A technical recession has just been avoided in the eurozone. Still, the eurozone economy has broadly stagnated since late 2022 and has lost substantial ground to the United States in terms of GDP in recent years. After the buoyant post-pandemic reopening phase, the economy has now entered a phase of prolonged weakness.
Germany continues to drive economic weakness in Europe with a contraction of -0.3% in Q4. Germany is struggling with weak global demand for goods and heavy industry is suffering from higher energy prices. GDP remained stable in France, while southern European economies led the way in terms of growth and were the main drivers in avoiding a technical recession. Spain, Portugal and Italy experienced growth of 0.6, 0.8 and 0.2%, respectively.

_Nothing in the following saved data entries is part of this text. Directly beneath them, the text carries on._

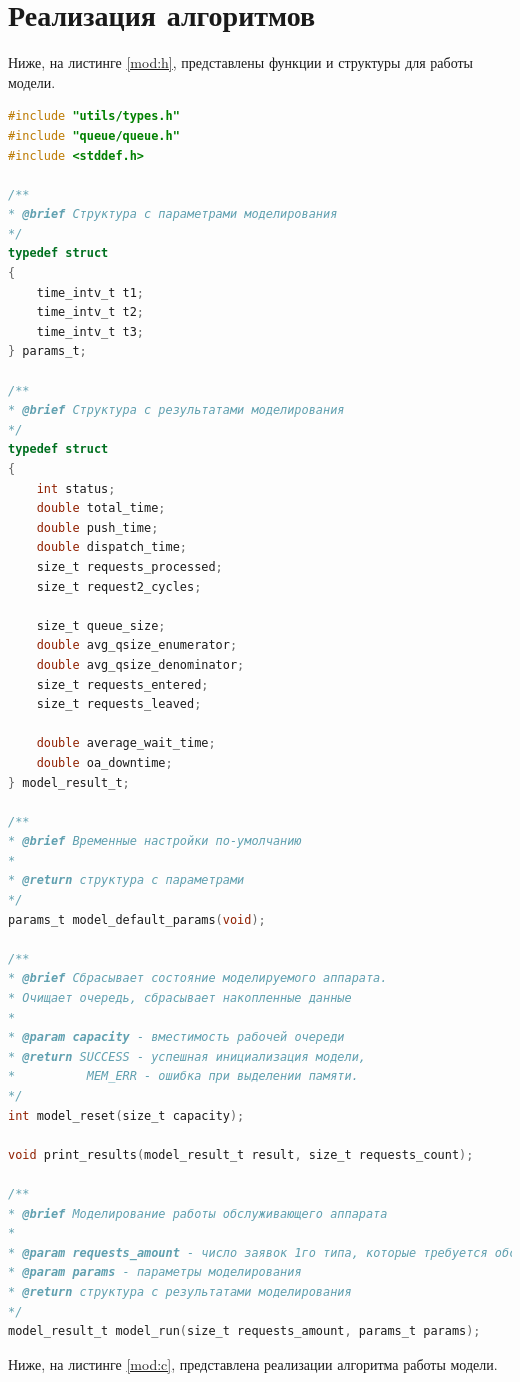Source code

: \section{Реализация алгоритмов}

Ниже, на листинге \ref{mod:h}, представлены функции и структуры для работы модели.

\begin{lstlisting}[language=C,caption=Структуры и функции для моделирования,label=mod:h]
#include "utils/types.h"
#include "queue/queue.h"
#include <stddef.h>

/**
* @brief Структура с параметрами моделирования
*/
typedef struct
{
	time_intv_t t1;
	time_intv_t t2;
	time_intv_t t3;
} params_t;

/**
* @brief Структура с результатами моделирования
*/
typedef struct
{
	int status;
	double total_time;
	double push_time;
	double dispatch_time;
	size_t requests_processed;
	size_t request2_cycles;
	
	size_t queue_size;
	double avg_qsize_enumerator;
	double avg_qsize_denominator;
	size_t requests_entered;
	size_t requests_leaved;
	
	double average_wait_time;
	double oa_downtime;
} model_result_t;

/**
* @brief Временные настройки по-умолчанию
* 
* @return структура с параметрами
*/
params_t model_default_params(void);

/**
* @brief Сбрасывает состояние моделируемого аппарата.
* Очищает очередь, сбрасывает накопленные данные
*
* @param capacity - вместимость рабочей очереди
* @return SUCCESS - успешная инициализация модели,
*          MEM_ERR - ошибка при выделении памяти.
*/
int model_reset(size_t capacity);

void print_results(model_result_t result, size_t requests_count);

/**
* @brief Моделирование работы обслуживающего аппарата
*
* @param requests_amount - число заявок 1го типа, которые требуется обслужить
* @param params - параметры моделирования
* @return структура с результатами моделирования
*/
model_result_t model_run(size_t requests_amount, params_t params);
\end{lstlisting}

Ниже, на листинге \ref{mod:c}, представлена реализации алгоритма работы модели.

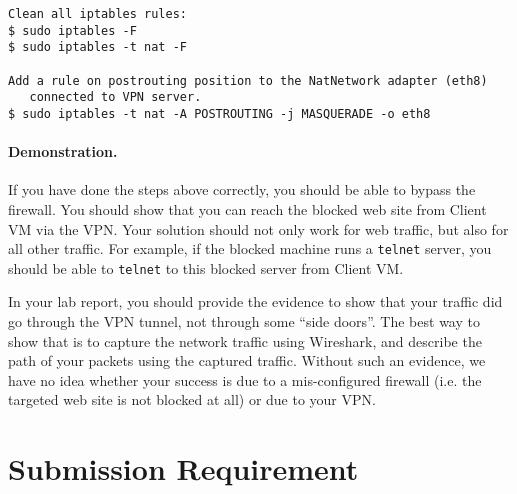     
\begin{lstlisting}
Clean all iptables rules:
$ sudo iptables -F
$ sudo iptables -t nat -F 

Add a rule on postrouting position to the NatNetwork adapter (eth8)
   connected to VPN server.
$ sudo iptables -t nat -A POSTROUTING -j MASQUERADE -o eth8
\end{lstlisting}
    


\paragraph{Demonstration.}
If you have done the steps above correctly, you should be able to bypass
the firewall. You should show that you can reach the blocked web site from Client VM
via the VPN.  Your solution should
not only work for web traffic, but also for all other traffic. For example, if the blocked
machine runs a \texttt{telnet} server, you should be able to \texttt{telnet} to this blocked server from
Client VM. 

In your lab report, you should provide the evidence to show that your traffic did go through
the VPN tunnel, not through some ``side doors''. The best way to show that is to capture the
network traffic using Wireshark, and describe the path of your packets using the captured
traffic. Without such an evidence, we have no idea whether your success is due to a
mis-configured firewall (i.e. the targeted web site is not blocked at all) or due to your VPN.



\section{Submission Requirement}


\seedsubmission





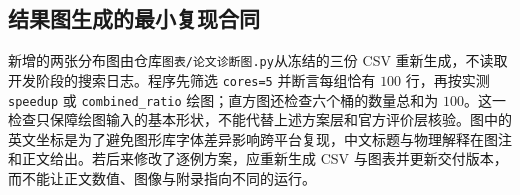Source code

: \subsection{结果图生成的最小复现合同}
新增的两张分布图由仓库\texttt{图表/论文诊断图.py}从冻结的三份 CSV 重新生成，不读取开发阶段的搜索日志。程序先筛选 \texttt{cores=5} 并断言每组恰有 $100$ 行，再按实测 \texttt{speedup} 或 \texttt{combined\_ratio} 绘图；直方图还检查六个桶的数量总和为 $100$。这一检查只保障绘图输入的基本形状，不能代替上述方案层和官方评价层核验。图中的英文坐标是为了避免图形库字体差异影响跨平台复现，中文标题与物理解释在图注和正文给出。若后来修改了逐例方案，应重新生成 CSV 与图表并更新交付版本，而不能让正文数值、图像与附录指向不同的运行。
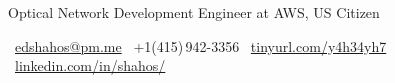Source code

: \vspace{-0.3cm}

\par{\par}
\begin{center}
    {\fontinbf Optical Network Development Engineer at AWS, US Citizen}
\end{center}
\vspace{-0.2cm}
\begin{center}
\small
\contacticon{\faEnvelope[regular]}\ \href{mailto:edshahos@pm.me}{edshahos@pm.me}\quad
\contacticon{\faPhone*}\ +1(415)\,942-3356\quad
\contacticon{\faGraduationCap}\ \href{https://scholar.google.com/citations?sortby=pubdate&hl=en&user=i6EaMioAAAAJ&view_op=list_works/}{tinyurl.com/y4h34yh7}\quad
\contacticon{\faLinkedinIn}\ \href{https://www.linkedin.com/in/shahos/}{linkedin.com/in/shahos/}
\end{center}
\vspace{-0.3cm}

The divergence with the United States is increasing. In the eurozone, consumption is suffering much more from the high rise in inflation because wage growth has been slow to adjust due to more negotiated wage setting. This has resulted in a further decline in real wages. And energy competitiveness has been affected by the energy crisis in the eurozone, resulting in a large difference in industrial performance. Furthermore, while eurozone budget deficits remain sizeable, fiscal support is much less than in the United States.
For the coming months, there are some green shoots for the eurozone economy. Survey indicators show signs of bottoming out and real wage growth is slowly starting to recover; the latter should put more money in consumers’ pockets. Throughout the year, this effect should be greater. And financial conditions are easing, which is causing lending indicators to bottom out. That helps investment later in the year. However, we do not expect a significant rebound in GDP growth in the first quarter. In fact, we only expect a material improvement in the eurozone economy much later this year.